Start of Extracted data

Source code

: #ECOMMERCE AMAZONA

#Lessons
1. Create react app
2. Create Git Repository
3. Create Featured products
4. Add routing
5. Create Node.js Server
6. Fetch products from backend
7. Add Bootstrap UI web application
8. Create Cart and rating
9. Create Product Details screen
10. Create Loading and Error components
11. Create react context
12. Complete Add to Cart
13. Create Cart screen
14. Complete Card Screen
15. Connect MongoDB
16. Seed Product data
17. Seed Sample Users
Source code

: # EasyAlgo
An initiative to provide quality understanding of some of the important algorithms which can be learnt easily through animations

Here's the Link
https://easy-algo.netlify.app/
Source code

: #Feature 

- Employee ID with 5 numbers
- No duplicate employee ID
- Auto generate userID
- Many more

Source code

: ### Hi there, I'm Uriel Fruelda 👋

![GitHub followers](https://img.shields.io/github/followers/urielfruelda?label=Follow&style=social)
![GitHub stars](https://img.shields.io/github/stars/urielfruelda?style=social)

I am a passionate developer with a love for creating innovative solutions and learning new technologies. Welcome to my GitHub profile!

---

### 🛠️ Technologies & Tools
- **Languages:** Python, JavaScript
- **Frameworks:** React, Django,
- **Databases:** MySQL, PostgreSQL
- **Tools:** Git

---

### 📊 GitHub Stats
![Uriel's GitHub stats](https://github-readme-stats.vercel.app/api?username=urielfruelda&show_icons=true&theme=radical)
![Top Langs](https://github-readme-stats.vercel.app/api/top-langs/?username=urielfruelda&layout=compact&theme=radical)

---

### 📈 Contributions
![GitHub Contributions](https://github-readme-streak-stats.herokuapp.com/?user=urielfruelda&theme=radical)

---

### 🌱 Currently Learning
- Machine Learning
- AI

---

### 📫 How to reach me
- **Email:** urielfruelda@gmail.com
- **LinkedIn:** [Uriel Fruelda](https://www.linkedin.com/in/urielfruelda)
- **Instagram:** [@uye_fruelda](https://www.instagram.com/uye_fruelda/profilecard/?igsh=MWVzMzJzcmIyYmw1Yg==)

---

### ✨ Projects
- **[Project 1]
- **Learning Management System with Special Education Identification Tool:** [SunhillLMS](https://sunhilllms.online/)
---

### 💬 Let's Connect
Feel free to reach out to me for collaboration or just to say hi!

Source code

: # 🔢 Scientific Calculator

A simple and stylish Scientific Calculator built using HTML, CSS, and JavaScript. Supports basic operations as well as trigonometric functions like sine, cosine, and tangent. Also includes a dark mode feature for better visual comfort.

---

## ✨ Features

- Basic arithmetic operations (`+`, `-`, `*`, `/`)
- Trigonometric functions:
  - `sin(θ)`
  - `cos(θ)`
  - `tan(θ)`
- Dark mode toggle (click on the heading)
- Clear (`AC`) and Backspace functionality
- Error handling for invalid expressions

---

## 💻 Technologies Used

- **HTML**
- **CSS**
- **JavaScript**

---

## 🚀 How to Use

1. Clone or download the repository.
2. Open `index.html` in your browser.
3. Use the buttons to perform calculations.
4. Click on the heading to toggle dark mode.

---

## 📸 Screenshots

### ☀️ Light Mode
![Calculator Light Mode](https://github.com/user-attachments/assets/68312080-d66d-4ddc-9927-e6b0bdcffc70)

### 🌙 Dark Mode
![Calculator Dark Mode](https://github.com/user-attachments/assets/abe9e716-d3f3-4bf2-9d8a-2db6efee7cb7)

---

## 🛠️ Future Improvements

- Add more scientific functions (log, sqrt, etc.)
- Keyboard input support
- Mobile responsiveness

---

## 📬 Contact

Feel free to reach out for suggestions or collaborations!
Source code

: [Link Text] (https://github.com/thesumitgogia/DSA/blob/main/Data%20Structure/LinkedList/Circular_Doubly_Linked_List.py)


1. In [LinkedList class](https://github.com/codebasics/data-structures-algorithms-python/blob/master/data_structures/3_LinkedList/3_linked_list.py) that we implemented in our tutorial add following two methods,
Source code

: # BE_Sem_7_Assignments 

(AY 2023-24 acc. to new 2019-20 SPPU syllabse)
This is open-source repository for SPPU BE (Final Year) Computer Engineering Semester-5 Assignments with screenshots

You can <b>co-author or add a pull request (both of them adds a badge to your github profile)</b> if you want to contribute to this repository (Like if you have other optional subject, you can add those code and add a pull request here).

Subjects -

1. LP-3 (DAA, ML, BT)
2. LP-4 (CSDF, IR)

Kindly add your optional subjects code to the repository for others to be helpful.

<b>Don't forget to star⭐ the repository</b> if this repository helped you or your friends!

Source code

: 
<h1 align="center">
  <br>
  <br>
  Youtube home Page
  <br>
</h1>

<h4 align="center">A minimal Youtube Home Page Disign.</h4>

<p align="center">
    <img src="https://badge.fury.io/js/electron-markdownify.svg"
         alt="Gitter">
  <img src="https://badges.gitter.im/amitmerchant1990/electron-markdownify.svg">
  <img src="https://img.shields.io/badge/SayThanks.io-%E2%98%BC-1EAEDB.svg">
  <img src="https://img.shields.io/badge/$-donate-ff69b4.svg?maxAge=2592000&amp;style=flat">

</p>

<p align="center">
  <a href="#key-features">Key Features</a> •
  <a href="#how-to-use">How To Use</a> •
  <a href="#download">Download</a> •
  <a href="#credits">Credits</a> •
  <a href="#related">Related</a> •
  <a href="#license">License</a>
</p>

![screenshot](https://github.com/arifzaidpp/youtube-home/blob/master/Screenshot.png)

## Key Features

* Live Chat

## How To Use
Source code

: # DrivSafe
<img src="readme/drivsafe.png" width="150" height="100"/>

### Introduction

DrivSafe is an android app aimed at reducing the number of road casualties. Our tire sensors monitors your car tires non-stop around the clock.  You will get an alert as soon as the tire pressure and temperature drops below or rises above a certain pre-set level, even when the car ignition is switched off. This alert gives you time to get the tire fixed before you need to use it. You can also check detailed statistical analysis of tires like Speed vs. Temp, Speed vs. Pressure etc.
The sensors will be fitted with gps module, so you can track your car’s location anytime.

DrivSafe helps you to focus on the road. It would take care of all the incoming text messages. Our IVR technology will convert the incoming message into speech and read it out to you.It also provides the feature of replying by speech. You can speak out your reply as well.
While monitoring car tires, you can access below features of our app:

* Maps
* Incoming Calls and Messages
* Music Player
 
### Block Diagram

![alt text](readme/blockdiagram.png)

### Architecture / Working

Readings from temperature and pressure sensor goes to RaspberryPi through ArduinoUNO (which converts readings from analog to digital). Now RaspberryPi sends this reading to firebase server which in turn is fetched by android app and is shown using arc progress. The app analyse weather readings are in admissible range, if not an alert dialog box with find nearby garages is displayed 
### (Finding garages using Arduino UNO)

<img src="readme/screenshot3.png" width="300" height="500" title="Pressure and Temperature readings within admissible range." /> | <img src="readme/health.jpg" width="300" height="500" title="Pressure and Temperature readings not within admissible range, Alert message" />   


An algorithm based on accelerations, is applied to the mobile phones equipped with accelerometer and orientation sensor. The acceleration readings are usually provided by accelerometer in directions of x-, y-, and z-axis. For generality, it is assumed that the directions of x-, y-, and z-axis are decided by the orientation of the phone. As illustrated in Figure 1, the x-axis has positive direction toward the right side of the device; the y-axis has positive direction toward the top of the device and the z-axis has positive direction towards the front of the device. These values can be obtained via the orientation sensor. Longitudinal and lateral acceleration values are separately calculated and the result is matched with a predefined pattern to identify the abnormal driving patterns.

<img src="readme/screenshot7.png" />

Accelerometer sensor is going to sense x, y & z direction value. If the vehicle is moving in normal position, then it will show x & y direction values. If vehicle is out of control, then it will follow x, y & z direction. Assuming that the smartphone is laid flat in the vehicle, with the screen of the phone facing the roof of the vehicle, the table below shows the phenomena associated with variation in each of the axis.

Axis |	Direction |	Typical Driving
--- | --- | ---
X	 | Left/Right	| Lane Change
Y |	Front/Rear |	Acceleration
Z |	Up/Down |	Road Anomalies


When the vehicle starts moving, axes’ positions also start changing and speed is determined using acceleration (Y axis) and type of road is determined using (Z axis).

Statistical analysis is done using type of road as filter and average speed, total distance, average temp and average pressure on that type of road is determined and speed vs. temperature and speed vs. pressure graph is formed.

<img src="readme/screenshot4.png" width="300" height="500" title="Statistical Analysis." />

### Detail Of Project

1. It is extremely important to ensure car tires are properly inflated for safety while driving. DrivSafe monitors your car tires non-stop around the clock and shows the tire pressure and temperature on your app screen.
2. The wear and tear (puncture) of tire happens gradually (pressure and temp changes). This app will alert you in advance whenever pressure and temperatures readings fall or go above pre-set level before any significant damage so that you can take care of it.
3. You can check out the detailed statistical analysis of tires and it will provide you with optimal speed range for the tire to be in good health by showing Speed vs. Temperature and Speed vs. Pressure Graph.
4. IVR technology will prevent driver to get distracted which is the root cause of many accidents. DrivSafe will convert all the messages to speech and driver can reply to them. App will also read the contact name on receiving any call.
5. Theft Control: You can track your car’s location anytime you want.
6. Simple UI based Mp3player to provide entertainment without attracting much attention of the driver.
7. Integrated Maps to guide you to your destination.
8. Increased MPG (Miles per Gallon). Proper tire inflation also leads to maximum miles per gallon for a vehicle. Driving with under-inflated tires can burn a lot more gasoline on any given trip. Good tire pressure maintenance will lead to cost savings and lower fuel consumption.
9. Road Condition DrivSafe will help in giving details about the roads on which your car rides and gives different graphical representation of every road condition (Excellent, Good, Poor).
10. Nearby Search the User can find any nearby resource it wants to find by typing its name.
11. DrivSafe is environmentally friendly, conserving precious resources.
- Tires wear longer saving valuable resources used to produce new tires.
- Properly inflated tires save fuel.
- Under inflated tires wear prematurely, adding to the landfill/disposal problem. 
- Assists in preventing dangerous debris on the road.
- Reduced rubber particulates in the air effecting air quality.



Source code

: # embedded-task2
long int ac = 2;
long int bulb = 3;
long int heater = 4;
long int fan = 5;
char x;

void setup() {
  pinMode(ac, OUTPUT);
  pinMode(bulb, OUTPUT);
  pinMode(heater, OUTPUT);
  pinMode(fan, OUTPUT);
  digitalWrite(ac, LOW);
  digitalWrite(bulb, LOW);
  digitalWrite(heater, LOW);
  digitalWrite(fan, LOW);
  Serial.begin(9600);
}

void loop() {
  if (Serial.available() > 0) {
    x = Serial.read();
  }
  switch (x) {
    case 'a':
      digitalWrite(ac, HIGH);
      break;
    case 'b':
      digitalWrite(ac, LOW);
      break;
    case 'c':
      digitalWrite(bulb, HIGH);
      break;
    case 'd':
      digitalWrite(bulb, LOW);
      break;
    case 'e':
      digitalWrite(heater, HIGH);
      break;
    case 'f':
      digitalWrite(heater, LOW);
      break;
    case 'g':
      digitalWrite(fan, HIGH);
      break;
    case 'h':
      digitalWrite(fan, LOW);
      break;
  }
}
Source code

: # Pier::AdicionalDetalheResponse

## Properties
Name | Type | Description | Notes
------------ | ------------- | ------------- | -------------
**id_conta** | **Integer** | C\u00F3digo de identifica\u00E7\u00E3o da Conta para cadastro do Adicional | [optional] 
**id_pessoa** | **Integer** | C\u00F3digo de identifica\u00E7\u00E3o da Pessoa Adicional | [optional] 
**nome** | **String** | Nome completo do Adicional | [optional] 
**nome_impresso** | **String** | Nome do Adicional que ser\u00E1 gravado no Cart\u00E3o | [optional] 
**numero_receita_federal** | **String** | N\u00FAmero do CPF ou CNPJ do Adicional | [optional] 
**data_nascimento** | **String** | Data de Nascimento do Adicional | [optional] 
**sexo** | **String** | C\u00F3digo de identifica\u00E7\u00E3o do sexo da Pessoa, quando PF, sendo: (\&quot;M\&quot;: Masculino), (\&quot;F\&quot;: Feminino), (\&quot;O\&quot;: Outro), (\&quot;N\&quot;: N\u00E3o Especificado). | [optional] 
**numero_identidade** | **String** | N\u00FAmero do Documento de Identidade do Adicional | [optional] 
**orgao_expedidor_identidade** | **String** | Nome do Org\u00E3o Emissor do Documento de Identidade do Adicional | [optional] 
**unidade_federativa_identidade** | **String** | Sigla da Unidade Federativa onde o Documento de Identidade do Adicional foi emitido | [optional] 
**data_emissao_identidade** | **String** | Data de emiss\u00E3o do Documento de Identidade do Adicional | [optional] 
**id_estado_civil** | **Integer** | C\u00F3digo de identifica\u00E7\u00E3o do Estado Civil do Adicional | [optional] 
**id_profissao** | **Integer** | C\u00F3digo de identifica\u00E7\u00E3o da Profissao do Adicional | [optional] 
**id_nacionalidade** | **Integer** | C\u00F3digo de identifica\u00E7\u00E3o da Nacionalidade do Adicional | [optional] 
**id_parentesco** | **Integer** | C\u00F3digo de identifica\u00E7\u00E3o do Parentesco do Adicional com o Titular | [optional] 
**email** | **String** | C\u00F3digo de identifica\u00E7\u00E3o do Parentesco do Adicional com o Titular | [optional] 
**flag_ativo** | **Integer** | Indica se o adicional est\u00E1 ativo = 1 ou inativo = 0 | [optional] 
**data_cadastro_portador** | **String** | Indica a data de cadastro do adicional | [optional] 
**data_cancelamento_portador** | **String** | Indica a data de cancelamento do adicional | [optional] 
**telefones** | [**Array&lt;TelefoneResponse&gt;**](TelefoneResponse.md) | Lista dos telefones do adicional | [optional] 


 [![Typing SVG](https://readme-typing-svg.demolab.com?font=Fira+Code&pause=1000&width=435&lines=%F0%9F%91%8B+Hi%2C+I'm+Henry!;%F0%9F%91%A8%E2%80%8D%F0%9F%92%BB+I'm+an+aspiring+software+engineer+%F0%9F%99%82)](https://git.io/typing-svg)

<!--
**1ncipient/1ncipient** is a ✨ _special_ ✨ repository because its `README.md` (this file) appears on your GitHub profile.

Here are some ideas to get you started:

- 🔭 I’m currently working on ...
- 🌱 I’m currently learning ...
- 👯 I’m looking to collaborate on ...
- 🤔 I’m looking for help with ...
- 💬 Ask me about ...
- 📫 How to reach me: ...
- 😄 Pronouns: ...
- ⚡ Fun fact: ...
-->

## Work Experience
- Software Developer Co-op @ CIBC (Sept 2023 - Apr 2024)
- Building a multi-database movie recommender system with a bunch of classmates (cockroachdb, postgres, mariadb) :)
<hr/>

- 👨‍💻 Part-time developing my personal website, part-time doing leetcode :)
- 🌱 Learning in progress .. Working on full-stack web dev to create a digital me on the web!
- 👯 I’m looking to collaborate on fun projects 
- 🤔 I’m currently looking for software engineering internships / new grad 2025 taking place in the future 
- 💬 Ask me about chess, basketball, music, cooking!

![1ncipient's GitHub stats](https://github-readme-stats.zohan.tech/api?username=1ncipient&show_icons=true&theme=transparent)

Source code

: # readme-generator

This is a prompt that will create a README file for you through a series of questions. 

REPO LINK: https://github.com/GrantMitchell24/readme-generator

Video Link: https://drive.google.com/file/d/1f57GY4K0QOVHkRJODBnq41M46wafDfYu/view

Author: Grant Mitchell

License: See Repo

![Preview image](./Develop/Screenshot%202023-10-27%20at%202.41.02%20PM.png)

End of Extracted data

**Work item**
Your task is to transcribe the line containing "License: See Repo" and every line after it, through the last line of the data, exactly as written and with nothing more.

**Task response**
License: See Repo

![Preview image](./Develop/Screenshot%202023-10-27%20at%202.41.02%20PM.png)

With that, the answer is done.